It was my parents who first found Stockport Museum, then called the Story Museum. Every few weeks they travel the 200+ miles between their home and ours and take our children out for the afternoon. They usually stay local and on one of their outings, they came across Stockport Museum. That was several years ago now and we have since enjoyed many trips to this local gem.
Stockport Museum is in the heart of the town adjacent to the historic marketplace. It showcases a comprehensive history of life in Stockport, from Palaeolithic times to the present day. The museum shares an entrance with Staircase House, Stockport’s oldest townhouse, which contains a fantastic journey through a 15th-century Stopfordian household (a blog post on the latter is in the works!).
Here are some of our favourite things about Stockport Museum.
The family gallery
The museum underwent a renovation a few years ago and added a family gallery. This dedicated area on the fourth floor contains toys, drawing materials, storybooks, dressing-up costumes, a fantastic pretend shopfront, cushions for reclining on, a shadow theatre, and even strange small animal skeletons (what children’s area would be complete without them?).
We usually head straight for the gallery when we visit so that the children can roam freely while we parents sit on the little stools and chat. My children’s current favourite activities here are the Lowry magnetic picture, the mini shopping trolley, and the surprisingly realistic dog/bear costume.
Giant dice with photos of some of the exhibited objects encourage visitors to explore the gallery to locate the item. There are changing displays of construction toys like K’Nex for children to play with – it’s fun to play in such an interesting setting!
Eldest shows his K’Nex creation
The first gallery visitors come to focuses on Paleolithic life and includes lots of archaeological finds. Perhaps the most fascinating of these are two skeletons from the prehistoric age, which I believe were found in Mellor. They are in remarkably good condition and are incredibly interesting to look at. During one school holiday, we listened to a local archaeologist talk about how much they could tell about the couple just from their skeletons. The children were enthralled, and so was I!
Focus on families
Stockport Museum’s design has a lot to appeal to younger visitors. There is a space to sit and rest or snack on the third floor (next to the main entrance), which also houses art and craft activities during school holidays. The staff are friendly and helpful, often stopping to engage with visitors. Children love the many interactive exhibits and can find toys, games, and colouring sheets in most galleries.

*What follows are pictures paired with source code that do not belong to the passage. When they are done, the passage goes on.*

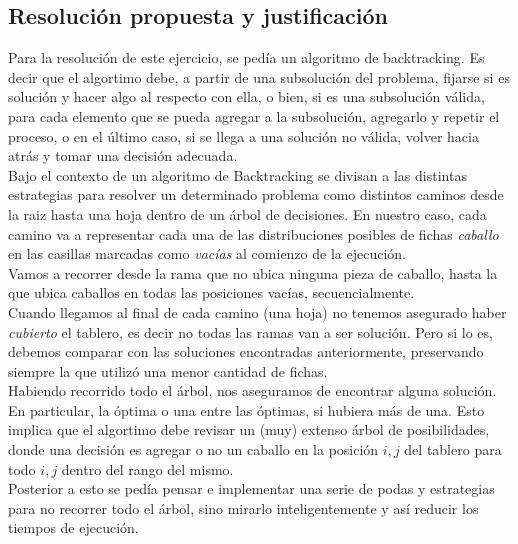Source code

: \newpage

\subsection{Resoluci\'on propuesta y justificaci\'on}
Para la resoluci\'on de este ejercicio, se ped\'ia un algoritmo de backtracking. Es decir que el algortimo debe, a partir de una subsoluci\'on del problema, fijarse si es soluci\'on y hacer algo  al respecto con ella, o bien, si es una subsoluci\'on v\'alida, para cada elemento que se pueda agregar a la subsoluci\'on, agregarlo y repetir el proceso, o en el \'ultimo caso, si se llega a una soluci\'on no v\'alida, volver hacia atr\'as y tomar una decisi\'on adecuada.\\

Bajo el contexto de un algoritmo de Backtracking se divisan a las distintas estrategias para resolver un determinado problema como distintos caminos desde la raiz hasta una hoja dentro de un \'arbol de decisiones. En nuestro caso, cada camino va a representar cada una de las distribuciones posibles de fichas \emph{caballo} en las casillas marcadas como \emph{vac\'ias} al comienzo de la ejecuci\'on.\\

Vamos a recorrer desde la rama que no ubica ninguna pieza de caballo, hasta la que ubica caballos en todas las posiciones vac\'ias, secuencialmente.\\

Cuando llegamos al final de cada camino (una hoja) no tenemos asegurado haber \emph{cubierto} el tablero, es decir no todas las ramas van a ser soluci\'on. Pero si lo es, debemos comparar con las soluciones encontradas anteriormente, preservando siempre la que utiliz\'o una menor cantidad de fichas.\\

Habiendo recorrido todo el \'arbol, nos aseguramos de encontrar alguna soluci\'on. En particular, la \'optima o una entre las \'optimas, si hubiera m\'as de una. Esto implica que el algortimo debe revisar un (muy) extenso \'arbol de posibilidades, donde una decisi\'on es agregar o no un caballo en la posici\'on $i, j$ del tablero para todo $i, j$ dentro del rango del mismo. \\

Posterior a esto se ped\'ia pensar e implementar una serie de podas y estrategias para no recorrer todo el \'arbol, sino mirarlo inteligentemente y as\'i reducir los tiempos de ejecuci\'on.\\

We have been taking our children to the museum since they were three and zero, and four years later they still discover something new each time we visit.
The museum shop by the entrance is a treasure trove for kids. It’s full of pocket money toys, local history books and gifts. Stockport Museum is free to visit, so I am usually willing to part with £1.50 so each of our children can choose something to take home. Perusing the displays is most of the fun, as they are packed with brightly-coloured small bits and bobs. We’ve had bouncy balls, foam gliders, marbles, magnets, and more!